0

Given the two following lists, one containing strings, one integers, how can I merge these two lists into a dictionary while ADDING the values for duplicate keys?

stringlist = ["EL1", "EL2", "EL1", "EL3", "El4"]

integerlist = [1, 2, 12, 4, 5]

So in the final dictionary I'd like EL1 to be 13, because it also contains 1 and 12.

resultdictionary = {}
for key in appfinal:
    for value in amountfinal:
        resultdictionary[key] = value
        amountfinal.remove(value)
        break

In this case, result dictionary removes any duplicate keys, but takes the last value that matches those keys. So, EL1 would be 12.

Any ideas? Thank you.

nsnro
  • 13
  • 2
  • 1
    Test if the dictionary already contains the key. if it does, add to the value instead of replacing it. – Barmar Jul 05 '22 at 15:57
  • 1
    Or use `defaultdict(int)` – Barmar Jul 05 '22 at 15:58
  • 1
    Don't use nested loops. Use `zip()` to iterate over both lists in parallel. – Barmar Jul 05 '22 at 15:58
  • FYI generally Python programmers, in contrast to Microsoft Win32 programmers, do not decorate their variable names with the variable's type. So, for example `resultdictionary` would typically be `result`. – jarmod Jul 05 '22 at 16:01
  • And don't remove stuff from `amountfinal` as you go; [it causes problems](https://stackoverflow.com/q/6260089/364696) if you change the size of a `list` while iterating it (not to mention being a lot slower; every `.remove` call is `O(n)`, and you do it `n` times, making the total work `O(n²)`, when bulk-clearing at the end with `amountfinal.clear()` would only require `O(n)` work total). – ShadowRanger Jul 05 '22 at 16:03

4 Answers4

3

Use defaultdict() to create a dictionary that automatically creates keys as needed.
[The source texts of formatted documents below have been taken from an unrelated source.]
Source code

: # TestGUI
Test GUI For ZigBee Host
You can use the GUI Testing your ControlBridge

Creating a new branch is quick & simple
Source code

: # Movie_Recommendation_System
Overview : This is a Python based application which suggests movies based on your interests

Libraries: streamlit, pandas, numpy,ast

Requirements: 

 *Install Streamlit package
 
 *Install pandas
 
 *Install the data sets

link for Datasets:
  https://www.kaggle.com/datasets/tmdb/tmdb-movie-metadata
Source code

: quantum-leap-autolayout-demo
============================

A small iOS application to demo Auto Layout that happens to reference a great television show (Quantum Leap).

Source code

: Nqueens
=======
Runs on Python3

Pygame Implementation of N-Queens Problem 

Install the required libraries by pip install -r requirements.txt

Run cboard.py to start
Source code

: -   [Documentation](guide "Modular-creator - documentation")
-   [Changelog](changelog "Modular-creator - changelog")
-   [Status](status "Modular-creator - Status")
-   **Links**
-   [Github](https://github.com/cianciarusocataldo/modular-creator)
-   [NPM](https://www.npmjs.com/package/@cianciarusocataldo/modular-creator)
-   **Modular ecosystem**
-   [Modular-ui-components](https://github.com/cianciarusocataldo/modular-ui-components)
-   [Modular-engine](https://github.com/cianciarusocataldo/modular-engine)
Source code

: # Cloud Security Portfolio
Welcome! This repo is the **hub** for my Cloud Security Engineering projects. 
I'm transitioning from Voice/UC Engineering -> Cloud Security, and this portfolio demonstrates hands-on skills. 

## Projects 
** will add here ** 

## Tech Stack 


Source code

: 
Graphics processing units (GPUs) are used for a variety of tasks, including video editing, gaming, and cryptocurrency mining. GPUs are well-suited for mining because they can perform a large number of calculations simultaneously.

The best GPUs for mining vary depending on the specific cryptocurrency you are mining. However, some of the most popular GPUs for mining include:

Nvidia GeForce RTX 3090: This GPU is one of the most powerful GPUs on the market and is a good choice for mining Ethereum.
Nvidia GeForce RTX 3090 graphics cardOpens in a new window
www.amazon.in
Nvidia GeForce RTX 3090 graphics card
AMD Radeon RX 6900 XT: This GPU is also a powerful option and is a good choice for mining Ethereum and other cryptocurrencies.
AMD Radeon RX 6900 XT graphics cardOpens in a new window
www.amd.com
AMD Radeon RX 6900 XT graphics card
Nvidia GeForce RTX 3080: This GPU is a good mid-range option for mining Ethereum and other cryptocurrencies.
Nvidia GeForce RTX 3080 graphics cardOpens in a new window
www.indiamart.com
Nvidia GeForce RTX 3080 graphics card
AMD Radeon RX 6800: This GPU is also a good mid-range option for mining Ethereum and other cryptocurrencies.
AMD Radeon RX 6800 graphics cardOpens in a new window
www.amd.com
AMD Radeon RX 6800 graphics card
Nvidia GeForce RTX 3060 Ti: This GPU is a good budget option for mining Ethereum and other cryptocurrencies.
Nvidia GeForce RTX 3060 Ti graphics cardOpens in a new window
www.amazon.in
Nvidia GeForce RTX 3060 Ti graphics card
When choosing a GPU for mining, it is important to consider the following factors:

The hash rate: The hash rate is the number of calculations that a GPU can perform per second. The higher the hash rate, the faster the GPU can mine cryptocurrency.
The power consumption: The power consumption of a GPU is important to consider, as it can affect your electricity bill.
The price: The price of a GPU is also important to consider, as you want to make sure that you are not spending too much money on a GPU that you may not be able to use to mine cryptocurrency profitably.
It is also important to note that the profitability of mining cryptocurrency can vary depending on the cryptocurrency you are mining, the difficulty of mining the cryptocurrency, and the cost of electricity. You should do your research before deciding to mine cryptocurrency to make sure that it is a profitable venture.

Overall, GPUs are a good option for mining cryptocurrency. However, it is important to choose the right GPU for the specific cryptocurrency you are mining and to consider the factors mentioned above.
Use zip() to loop over the two lists together.

from collections import defaultdict

resultdictionary = defaultdict(int)
for key, val in zip(stringlist, integerlist):
    resultdictionary[key] += val
Barmar
  • 741,623
  • 53
  • 500
  • 612
  • For the specific case of a `dict` with numeric values, `collections.Counter` *might* be better (it depends on the use case). From what the OP gave us, `defaultdict(int)` is more performant (it's entirely implemented in C on CPython, `Counter` is a Python-level subclass of `dict` with a few C accelerators tossed in), but `Counter` might be more self-documenting or be more useful for other reasons (counting iterables, not creating keys by simple access, etc.). This is still the right answer, just noting `collections.Counter` so folks who see it know there are two reasonable options here. – ShadowRanger Jul 05 '22 at 16:07
  • @ShadowRanger This isn't counting, it's summing. Can `collections.Counter` do that? – Barmar Jul 05 '22 at 16:07
  • It has no special support for it, but it works the same as `defaultdict(int)` when you are doing `+=` like this (the `__missing__` implementation for `Counter` is literally just `return 0`, without inserting the key, so `resultdictionary[key] += val` will invoke `__missing__`, get `0`, leaving the `Counter` unchanged, add `val` to that `0`, *then* create the key-value mapping; `defaultdict(int)` would differ in that it would map `key` to `0` immediately, return the `0`, then add `val` and remap `key` to `0+val`). Net effect is identical either way. – ShadowRanger Jul 05 '22 at 16:12
  • In that case I don't see the point. The benefit of `collections.Counter()` is when you can just write `Counter(sequence)` and you don't have to write your own loop. – Barmar Jul 05 '22 at 16:14
  • Agreed, I mention it only because many times you need to do both summing and counting, or you don't want merely doing `mydict[x]` to create a mapping from `x` to `0` (you want it to report `0` but not actually bloat the dictionary), or you want to figure out the most common elements after summation with `.most_common`, combine or subtract counts, etc. As I said, for the OP's case, `defaultdict(int)` covers all their described needs, but `Counter` is *often* useful in cases like this. – ShadowRanger Jul 05 '22 at 16:16
1

One possible solution is to use dict.get with defaultvalue 0. For example:

stringlist = ["EL1", "EL2", "EL1", "EL3", "El4"]
integerlist = [1, 2, 12, 4, 5]

resultdictionary = {}
for s, i in zip(stringlist, integerlist):
    resultdictionary[s] = resultdictionary.get(s, 0) + i

print(resultdictionary)

Prints:

{'EL1': 13, 'EL2': 2, 'EL3': 4, 'El4': 5}
Andrej Kesely
  • 168,389
  • 15
  • 48
  • 91
0

Zany solution for funsies:

stringlist = ["EL1", "EL2", "EL1", "EL3", "El4"]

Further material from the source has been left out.